THE INPUT:
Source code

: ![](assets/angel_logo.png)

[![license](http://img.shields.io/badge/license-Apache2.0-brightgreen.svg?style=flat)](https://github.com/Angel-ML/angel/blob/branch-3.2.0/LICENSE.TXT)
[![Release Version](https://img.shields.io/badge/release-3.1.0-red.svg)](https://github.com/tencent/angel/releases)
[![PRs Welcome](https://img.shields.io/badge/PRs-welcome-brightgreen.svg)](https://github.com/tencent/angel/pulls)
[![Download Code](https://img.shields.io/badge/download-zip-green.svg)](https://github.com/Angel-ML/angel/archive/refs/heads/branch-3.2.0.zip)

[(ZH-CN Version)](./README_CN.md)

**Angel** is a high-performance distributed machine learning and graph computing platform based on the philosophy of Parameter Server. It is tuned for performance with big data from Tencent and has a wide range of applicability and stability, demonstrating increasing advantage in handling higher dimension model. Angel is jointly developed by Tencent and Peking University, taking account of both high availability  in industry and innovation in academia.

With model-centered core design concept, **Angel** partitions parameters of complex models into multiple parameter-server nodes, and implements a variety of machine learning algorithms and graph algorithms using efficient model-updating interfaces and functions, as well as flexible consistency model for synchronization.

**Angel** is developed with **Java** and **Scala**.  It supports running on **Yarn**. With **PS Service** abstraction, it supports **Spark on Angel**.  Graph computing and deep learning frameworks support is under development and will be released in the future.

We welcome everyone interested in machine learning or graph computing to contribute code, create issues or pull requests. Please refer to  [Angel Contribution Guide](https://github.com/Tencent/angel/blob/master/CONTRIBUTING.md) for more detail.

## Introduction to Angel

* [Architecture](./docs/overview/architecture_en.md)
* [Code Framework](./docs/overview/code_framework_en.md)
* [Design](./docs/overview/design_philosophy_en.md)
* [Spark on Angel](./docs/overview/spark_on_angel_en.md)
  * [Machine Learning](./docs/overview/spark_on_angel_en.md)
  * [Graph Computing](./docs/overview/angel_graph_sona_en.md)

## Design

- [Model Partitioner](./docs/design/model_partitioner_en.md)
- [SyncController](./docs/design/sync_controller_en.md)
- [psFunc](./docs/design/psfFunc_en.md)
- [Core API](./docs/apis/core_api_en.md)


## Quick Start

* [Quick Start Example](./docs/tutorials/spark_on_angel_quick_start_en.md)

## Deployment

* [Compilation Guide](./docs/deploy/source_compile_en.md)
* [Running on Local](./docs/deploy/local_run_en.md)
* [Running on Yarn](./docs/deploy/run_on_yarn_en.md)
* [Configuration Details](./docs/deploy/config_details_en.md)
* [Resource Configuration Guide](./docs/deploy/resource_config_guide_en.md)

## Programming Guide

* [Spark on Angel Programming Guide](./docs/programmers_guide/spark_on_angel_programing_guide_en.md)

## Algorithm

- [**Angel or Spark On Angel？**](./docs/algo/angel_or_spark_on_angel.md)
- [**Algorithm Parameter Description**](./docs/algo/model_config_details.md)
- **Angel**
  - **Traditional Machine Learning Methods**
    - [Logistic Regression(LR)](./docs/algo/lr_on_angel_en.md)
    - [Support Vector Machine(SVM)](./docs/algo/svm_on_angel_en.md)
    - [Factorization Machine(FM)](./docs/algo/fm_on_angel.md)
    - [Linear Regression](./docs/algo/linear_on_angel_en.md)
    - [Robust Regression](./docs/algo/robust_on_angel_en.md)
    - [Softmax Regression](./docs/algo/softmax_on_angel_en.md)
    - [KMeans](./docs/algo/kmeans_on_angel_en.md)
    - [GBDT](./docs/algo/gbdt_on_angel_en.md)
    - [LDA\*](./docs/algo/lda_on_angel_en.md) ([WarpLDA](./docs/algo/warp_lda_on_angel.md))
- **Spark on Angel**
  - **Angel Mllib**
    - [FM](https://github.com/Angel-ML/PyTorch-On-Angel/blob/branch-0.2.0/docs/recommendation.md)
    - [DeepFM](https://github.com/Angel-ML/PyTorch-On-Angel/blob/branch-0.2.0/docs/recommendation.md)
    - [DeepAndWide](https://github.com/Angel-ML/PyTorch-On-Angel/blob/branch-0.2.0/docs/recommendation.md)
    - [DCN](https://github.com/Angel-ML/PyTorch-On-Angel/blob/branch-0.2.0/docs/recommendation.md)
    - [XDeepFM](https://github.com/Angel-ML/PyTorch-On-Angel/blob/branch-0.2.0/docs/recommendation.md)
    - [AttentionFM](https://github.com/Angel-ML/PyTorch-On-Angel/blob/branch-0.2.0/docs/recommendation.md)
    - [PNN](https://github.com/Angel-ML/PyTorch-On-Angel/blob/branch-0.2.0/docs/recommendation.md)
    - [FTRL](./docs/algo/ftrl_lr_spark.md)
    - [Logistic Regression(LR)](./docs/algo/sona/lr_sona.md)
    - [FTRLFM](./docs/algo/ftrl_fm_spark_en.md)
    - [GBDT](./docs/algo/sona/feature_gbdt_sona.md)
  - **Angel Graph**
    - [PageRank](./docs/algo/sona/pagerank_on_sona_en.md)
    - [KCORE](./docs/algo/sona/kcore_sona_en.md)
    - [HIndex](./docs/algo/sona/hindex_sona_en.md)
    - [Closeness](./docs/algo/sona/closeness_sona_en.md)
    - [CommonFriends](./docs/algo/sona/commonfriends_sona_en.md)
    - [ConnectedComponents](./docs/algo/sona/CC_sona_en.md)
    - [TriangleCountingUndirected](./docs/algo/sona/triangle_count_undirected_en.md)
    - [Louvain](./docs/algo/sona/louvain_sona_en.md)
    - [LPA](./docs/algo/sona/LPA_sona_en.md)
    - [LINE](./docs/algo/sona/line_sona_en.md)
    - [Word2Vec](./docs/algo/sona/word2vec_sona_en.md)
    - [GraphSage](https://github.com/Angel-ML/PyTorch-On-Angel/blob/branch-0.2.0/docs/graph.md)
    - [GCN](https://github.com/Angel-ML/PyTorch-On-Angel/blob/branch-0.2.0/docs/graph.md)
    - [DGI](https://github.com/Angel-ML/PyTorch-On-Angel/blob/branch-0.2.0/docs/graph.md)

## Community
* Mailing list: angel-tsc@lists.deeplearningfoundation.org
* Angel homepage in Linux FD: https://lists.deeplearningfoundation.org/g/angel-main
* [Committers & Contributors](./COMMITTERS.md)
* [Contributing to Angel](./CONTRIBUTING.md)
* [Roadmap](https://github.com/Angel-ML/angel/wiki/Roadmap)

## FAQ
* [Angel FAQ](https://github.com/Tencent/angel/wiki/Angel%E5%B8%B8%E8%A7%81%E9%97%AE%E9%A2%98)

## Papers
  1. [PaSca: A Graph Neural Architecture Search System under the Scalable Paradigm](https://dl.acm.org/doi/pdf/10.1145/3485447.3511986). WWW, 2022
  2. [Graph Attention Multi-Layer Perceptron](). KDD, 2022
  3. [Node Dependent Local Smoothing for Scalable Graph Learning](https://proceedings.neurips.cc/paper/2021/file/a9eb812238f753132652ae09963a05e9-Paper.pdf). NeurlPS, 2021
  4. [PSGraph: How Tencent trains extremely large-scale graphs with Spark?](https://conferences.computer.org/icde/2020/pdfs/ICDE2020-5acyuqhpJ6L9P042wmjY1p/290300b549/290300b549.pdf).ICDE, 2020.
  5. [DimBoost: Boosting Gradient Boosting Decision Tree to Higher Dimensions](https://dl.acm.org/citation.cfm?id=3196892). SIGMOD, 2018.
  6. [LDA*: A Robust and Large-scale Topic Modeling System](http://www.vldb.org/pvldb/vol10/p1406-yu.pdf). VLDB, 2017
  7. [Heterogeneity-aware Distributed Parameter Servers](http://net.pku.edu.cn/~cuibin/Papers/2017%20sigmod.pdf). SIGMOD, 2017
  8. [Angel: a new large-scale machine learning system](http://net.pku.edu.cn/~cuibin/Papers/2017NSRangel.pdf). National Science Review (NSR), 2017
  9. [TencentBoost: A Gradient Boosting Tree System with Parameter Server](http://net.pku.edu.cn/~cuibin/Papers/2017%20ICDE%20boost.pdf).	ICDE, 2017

EXERCISE GOAL: Whenever a line above includes the string "Quick", copy it.

TASK RESPONSE:
## Quick Start
* [Quick Start Example](./docs/tutorials/spark_on_angel_quick_start_en.md)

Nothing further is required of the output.